Charitable Lead Trusts:

For those individuals that are charitably inclined, a charitable lead trust (CLT) is a popular wealth transfer technique. A CLT is an irrevocable trust, which provides an annual income stream to a qualified charity for a term of years. At the end of the trust term, the remaining trust assets, including all appreciation, pass to noncharitable beneficiaries. The noncharitable beneficiaries are usually children and/or grandchildren. CLTs allow individuals the opportunity to benefit the charity of their choice, in addition to shifting future appreciation to family members. The transfer of assets to a CLT is considered a gift. However, only the value of the interest that will be transferred to the noncharitable beneficiaries is a taxable gift.
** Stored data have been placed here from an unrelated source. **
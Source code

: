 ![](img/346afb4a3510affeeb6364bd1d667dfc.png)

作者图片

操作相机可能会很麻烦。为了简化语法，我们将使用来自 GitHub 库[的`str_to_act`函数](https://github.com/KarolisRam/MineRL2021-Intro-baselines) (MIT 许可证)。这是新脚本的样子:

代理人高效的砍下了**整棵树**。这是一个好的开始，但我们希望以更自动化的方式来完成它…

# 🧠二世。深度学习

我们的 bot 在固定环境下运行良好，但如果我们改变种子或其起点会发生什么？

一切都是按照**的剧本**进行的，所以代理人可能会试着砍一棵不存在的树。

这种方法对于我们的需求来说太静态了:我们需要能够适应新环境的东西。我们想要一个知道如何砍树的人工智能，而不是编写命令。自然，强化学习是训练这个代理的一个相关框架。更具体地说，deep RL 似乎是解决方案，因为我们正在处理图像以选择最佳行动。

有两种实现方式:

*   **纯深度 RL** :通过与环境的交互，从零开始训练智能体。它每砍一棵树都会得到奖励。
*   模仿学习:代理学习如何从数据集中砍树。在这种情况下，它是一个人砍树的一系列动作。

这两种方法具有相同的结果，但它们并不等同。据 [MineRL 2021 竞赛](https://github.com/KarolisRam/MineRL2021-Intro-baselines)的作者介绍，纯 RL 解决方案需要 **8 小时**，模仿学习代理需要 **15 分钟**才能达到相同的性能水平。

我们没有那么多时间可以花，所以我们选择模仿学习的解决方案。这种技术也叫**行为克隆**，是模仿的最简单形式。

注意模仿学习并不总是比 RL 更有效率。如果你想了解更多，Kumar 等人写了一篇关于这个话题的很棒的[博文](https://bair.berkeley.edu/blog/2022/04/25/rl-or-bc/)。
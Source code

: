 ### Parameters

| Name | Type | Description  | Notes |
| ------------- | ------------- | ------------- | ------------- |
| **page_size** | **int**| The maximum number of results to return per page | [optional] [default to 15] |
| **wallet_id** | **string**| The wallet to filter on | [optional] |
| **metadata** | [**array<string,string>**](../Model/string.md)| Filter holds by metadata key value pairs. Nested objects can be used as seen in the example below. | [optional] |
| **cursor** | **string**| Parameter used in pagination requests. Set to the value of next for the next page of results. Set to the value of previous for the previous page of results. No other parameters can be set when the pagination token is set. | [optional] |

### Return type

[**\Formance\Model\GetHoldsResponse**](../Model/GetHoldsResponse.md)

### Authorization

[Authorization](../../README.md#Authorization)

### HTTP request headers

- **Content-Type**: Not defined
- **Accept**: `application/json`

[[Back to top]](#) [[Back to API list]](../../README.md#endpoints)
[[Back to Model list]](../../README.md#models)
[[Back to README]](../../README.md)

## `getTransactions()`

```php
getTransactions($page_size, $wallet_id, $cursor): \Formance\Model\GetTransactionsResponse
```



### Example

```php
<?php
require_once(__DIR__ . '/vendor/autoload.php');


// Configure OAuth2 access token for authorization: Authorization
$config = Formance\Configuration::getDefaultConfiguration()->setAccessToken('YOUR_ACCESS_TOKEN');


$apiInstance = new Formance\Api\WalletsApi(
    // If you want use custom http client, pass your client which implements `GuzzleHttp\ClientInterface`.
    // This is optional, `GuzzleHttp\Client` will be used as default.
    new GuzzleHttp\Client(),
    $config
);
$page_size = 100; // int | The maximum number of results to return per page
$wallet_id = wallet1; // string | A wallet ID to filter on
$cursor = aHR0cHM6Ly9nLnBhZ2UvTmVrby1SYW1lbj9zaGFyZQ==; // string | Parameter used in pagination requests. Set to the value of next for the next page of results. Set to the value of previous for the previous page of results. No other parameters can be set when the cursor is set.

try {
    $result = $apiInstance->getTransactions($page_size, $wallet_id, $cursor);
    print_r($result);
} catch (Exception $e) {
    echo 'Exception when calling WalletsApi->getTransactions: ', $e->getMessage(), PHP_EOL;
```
The value of the gift is discounted because the family members do not receive assets from the trust until the termination of the charity’s interest. Thus for gifting purposes, the taxable gift is the value of the assets transferred to the trust less the charity’s interest in the trust. A CLT is an excellent tool to use if the trust achieves a rate of return greater than the value of the charity’s interest. If this result is achieved, the excess will be shifted to family members free of any gift or estate taxes.